How unilateral hearing loss affects you will depend on a number of factors, including the severity of the loss. For example, if the loss is profound, that means you will be unable to hear anything from one of your ears, while the other will remain unaffected. This is also called single-sided deafness  Similarly, those with only mild unilateral hearing loss will likely be able to hear the majority of speech, but will struggle with softer sounds.

However, if you are living with profound unilateral deafness, while it can be difficult and scary, there are a number of things you can do to make your daily life easier:

  • Make adjustments to improve communication: from making sure people have your full attention when they talk to you, to facing others when they’re speaking and repeating important information back, are all small lifestyle changes that can make a significant difference

  • Alert people to your hearing problem: simply telling people that you cannot hear out of one ear means they’ll be more likely to direct their speech to the side you can hear from. Similarly, telling people exactly what you need - such as them looking directly at you when they’re speaking - is a great way to ensure your communication is as effective as can be

  • Turn off background noise: if you can, removing any background noise while you’re having a conversation can go a long way towards helping you to better understand speech without having to strain

  • Get support: there are plenty of groups - both online and in real life - that are designed to support those with hearing loss or problems, and assist you in meeting those in a similar situation for sharing tips and advice

Frequently asked questions

Is unilateral hearing loss considered a disability?
While there is a common assumption that hearing loss in one ear, or imbalance hearing, is only minimally disabling, any form of hearing loss can be classified as a disability, especially if it affects your day to day life, along with how you communicate.
What can cause hearing loss in one ear?
There are several factors that can cause hearing loss in one ear including a blockage in your ear, a perforated eardrum, infection, or as the result of certain diseases such as Ménière’s disease.
Can people with unilateral hearing loss benefit from wearing hearing aids?

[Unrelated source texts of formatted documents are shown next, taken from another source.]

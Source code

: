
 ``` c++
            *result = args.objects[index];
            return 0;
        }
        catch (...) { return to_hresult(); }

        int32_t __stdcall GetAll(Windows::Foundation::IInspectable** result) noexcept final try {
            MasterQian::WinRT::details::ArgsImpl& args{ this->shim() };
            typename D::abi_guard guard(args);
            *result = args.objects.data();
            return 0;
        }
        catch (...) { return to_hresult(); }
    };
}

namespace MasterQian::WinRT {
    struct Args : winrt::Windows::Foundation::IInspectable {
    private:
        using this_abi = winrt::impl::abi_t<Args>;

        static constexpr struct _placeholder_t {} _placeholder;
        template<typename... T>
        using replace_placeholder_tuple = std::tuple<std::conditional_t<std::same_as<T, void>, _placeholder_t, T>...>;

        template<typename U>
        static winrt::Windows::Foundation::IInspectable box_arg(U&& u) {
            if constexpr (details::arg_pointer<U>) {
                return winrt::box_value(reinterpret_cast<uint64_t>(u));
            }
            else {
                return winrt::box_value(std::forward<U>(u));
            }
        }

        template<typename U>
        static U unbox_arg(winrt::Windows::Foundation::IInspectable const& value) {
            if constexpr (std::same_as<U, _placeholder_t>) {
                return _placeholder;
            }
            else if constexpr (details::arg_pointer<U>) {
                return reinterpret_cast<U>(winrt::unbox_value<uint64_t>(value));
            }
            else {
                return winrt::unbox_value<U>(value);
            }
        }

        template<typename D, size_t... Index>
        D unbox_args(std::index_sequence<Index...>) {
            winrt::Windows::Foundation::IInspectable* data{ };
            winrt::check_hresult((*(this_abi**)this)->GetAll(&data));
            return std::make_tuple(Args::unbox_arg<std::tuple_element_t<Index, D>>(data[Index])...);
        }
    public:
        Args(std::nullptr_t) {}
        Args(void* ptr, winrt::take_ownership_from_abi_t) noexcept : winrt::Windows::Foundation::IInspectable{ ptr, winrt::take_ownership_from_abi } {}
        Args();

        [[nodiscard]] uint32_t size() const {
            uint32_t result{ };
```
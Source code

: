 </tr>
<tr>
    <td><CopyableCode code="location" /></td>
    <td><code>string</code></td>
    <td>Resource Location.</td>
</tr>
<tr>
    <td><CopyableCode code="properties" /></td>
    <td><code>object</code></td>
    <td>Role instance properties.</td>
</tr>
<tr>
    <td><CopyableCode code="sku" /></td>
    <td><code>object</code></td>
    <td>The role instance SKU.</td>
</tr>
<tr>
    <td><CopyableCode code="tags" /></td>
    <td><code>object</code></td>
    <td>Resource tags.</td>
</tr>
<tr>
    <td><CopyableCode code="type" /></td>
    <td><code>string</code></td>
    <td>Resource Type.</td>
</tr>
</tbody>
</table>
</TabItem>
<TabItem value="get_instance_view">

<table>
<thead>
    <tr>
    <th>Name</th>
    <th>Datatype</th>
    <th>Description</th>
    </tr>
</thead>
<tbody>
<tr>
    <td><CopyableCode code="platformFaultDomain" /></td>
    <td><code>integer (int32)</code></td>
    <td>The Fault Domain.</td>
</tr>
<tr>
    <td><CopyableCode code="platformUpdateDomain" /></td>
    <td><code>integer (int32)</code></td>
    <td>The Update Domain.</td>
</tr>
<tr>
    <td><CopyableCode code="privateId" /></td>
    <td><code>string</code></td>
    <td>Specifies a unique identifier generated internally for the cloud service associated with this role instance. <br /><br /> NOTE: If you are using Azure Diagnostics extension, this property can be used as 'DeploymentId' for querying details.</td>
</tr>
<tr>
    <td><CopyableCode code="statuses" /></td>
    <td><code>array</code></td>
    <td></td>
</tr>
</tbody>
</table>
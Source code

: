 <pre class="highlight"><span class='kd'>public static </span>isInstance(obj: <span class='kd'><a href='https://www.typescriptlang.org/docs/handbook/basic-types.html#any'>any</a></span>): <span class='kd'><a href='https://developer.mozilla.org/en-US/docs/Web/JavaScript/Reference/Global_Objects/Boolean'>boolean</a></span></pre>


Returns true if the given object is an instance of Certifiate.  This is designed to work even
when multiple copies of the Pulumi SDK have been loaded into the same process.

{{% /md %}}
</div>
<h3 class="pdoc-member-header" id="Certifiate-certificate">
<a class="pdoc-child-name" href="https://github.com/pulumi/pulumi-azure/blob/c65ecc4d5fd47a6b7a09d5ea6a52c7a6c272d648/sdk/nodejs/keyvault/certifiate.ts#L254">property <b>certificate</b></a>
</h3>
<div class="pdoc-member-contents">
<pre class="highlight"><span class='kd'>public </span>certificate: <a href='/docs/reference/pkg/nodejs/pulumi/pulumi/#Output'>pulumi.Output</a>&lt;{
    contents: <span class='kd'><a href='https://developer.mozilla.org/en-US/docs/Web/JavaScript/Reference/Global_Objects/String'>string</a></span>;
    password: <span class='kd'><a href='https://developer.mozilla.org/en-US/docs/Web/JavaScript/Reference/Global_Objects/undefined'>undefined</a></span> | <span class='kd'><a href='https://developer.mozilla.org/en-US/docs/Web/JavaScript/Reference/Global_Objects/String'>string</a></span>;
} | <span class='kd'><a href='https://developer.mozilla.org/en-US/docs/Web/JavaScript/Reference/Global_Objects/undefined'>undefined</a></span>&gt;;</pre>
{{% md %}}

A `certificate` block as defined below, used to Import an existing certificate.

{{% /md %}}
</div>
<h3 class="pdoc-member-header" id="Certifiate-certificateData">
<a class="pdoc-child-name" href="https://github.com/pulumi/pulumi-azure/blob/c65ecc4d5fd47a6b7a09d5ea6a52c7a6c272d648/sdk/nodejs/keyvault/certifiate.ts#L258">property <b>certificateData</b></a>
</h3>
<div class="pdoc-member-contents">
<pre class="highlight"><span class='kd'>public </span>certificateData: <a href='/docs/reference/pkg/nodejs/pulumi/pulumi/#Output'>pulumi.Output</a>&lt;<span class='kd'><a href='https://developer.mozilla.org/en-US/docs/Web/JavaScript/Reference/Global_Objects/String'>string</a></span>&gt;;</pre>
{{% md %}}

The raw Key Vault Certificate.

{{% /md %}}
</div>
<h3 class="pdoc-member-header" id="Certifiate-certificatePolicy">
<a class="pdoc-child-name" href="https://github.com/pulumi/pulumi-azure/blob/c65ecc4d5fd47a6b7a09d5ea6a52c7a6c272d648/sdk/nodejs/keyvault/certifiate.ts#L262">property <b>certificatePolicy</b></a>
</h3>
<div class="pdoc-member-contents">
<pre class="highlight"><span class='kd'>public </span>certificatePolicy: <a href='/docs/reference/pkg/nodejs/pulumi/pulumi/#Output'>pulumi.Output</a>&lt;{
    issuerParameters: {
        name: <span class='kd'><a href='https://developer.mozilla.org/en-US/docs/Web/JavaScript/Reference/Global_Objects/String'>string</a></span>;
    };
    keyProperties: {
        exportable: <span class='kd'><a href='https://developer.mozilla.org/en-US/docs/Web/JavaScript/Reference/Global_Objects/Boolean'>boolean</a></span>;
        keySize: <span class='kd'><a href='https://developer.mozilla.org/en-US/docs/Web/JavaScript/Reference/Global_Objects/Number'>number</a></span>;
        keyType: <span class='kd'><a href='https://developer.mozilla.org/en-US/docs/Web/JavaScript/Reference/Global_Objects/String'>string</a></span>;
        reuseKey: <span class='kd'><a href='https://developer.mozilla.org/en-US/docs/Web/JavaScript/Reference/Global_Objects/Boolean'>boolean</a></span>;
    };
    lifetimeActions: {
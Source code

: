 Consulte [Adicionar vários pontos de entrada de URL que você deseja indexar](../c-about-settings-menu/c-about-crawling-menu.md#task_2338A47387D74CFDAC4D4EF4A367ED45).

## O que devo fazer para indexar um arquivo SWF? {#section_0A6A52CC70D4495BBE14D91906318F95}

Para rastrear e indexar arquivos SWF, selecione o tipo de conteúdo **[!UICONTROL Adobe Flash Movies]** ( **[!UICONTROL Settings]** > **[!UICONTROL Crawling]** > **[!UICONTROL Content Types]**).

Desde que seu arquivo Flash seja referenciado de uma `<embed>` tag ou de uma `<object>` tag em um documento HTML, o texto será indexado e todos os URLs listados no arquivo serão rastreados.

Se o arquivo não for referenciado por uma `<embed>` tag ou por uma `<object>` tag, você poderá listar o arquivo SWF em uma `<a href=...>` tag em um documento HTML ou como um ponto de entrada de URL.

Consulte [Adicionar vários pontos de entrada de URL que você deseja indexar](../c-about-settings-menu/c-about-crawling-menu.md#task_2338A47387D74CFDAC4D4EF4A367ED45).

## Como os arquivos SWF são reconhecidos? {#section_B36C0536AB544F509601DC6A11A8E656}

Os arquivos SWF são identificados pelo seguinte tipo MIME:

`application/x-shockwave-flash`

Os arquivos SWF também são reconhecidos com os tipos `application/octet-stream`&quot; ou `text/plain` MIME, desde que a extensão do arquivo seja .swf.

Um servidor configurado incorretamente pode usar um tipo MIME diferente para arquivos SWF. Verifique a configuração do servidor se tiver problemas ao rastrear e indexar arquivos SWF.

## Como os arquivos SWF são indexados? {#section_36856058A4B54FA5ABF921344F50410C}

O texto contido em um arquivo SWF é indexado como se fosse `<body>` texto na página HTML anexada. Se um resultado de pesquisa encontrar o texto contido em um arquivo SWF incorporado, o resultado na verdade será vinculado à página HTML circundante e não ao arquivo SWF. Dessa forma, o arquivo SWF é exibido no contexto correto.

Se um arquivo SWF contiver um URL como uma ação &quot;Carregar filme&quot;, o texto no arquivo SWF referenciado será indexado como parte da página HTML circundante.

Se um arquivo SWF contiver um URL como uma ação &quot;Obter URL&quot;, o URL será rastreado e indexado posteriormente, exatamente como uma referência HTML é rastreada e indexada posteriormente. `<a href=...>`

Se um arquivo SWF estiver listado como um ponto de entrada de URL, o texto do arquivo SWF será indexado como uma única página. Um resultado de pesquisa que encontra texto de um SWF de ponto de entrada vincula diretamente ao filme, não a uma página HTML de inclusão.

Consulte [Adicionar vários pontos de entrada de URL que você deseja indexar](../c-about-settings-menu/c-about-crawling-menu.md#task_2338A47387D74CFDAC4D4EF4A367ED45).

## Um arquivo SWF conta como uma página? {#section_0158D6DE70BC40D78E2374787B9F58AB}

If you’re suffering from unilateral hearing loss, and are struggling to hear conversations when there is background noise, a hearing aid can help to amplify what you're missing.

If you’re an existing hearing aid wearer, assisted devices like remote microphones are great for noisy environments, as they amplify the sound of speech directly into the aids themselves.

Is unilateral hearing loss permanent?

Severe or profound unilateral hearing loss can be permanent, but it does depend entirely on the cause of the problem. For example, if your SSD is a result of a perforated eardrum, it is unlikely it can be fixed, while, if it's due to impacted earwax, with treatment, hearing is likely to improve.